The newly approved 82 bureaux represent operators who successfully met the upgraded capital, governance and operational requirements. Their names have been published on the regulator’s website, which the CBN said will serve as the definitive list of authorised forex dealers.

“The public is strongly advised to refrain from dealing with unlicensed operators,” the central bank said, warning that operating without a valid licence is a criminal offence.

The reforms form part of a broader currency-market overhaul launched by President Bola Tinubu’s administration, which has prioritised restoring investor confidence after years of inconsistent policy and tight currency controls. The government has also taken steps to reduce fuel subsidies, boost tax revenues and attract foreign capital measures that have drawn praise from international institutions but have fuelled short-term hardship for ordinary Nigerians.

Economists say the clean-up of the forex sector is crucial to stabilising the naira, though the impact may take time to filter through. Limited supply of dollars remains a key pressure point, driven by weak oil output, falling foreign investment and a backlog of unmet demand from importers and airlines.

Analysts also warn that the crackdown on street traders long a source of quick liquidity for households and small businesses has pushed many transactions deeper underground, making informal trading harder to monitor. While the CBN hopes that a smaller, better-regulated network of bureaux de change will eventually bring more activity back into the formal market, the transition has been rocky.

Still, the central bank insists the reforms are necessary to establish a credible price-discovery mechanism and curb the volatility that has eroded confidence in the currency.
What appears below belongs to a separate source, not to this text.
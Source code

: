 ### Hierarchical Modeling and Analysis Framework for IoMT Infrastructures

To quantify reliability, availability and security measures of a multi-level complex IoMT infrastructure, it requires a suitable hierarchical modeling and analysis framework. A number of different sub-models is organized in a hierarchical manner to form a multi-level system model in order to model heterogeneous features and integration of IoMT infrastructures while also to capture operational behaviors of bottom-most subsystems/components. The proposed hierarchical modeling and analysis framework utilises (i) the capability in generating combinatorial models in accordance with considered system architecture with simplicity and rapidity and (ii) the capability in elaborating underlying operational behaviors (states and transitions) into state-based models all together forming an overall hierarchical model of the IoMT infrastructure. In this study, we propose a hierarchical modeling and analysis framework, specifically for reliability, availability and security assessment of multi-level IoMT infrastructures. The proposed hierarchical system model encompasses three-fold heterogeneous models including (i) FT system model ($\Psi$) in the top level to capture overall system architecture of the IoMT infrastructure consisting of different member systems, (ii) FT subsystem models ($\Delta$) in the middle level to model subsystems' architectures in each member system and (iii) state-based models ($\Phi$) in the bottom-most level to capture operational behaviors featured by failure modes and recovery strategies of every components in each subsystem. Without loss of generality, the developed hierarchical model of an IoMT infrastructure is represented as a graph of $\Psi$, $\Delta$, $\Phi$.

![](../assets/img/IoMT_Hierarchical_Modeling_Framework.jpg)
Officials say additional compliance directives and monitoring schedules will be issued as newly licensed operators begin operating under the strengthened framework.

For millions of Nigerians who rely on retail forex dealers for school fees, medical bills and import financing, the impact of the reforms will hinge on whether the official market can meet demand and whether the new system can withstand the structural pressures that have long plagued Nigeria’s currency regime.